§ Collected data
• • • • • • •
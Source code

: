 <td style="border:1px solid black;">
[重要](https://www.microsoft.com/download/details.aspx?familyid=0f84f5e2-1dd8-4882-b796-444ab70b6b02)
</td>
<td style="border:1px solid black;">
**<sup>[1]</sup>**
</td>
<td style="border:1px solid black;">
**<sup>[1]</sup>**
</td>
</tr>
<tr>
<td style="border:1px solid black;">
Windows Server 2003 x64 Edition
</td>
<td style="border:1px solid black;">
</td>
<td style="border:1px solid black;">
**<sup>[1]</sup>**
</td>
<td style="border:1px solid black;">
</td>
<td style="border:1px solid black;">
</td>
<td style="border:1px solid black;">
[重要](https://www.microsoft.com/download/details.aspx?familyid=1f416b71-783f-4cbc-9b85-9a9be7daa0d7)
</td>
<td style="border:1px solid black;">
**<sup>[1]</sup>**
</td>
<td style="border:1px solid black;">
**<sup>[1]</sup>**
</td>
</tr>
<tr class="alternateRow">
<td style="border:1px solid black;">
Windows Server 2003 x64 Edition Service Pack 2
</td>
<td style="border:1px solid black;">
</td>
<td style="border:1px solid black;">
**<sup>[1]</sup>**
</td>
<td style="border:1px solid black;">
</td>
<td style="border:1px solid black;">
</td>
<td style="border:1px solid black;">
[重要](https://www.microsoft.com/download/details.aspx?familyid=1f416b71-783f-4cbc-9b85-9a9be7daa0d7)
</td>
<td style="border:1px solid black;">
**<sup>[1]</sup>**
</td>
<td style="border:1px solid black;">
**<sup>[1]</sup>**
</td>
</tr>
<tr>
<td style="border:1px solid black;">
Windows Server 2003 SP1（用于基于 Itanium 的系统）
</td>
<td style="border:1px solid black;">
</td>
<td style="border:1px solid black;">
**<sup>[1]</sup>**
• • • • • • •
§ TASK ITEM
Show, from the records above, every line that includes "Edition".

§ TASK ANSWER
Windows Server 2003 x64 Edition
Windows Server 2003 x64 Edition Service Pack 2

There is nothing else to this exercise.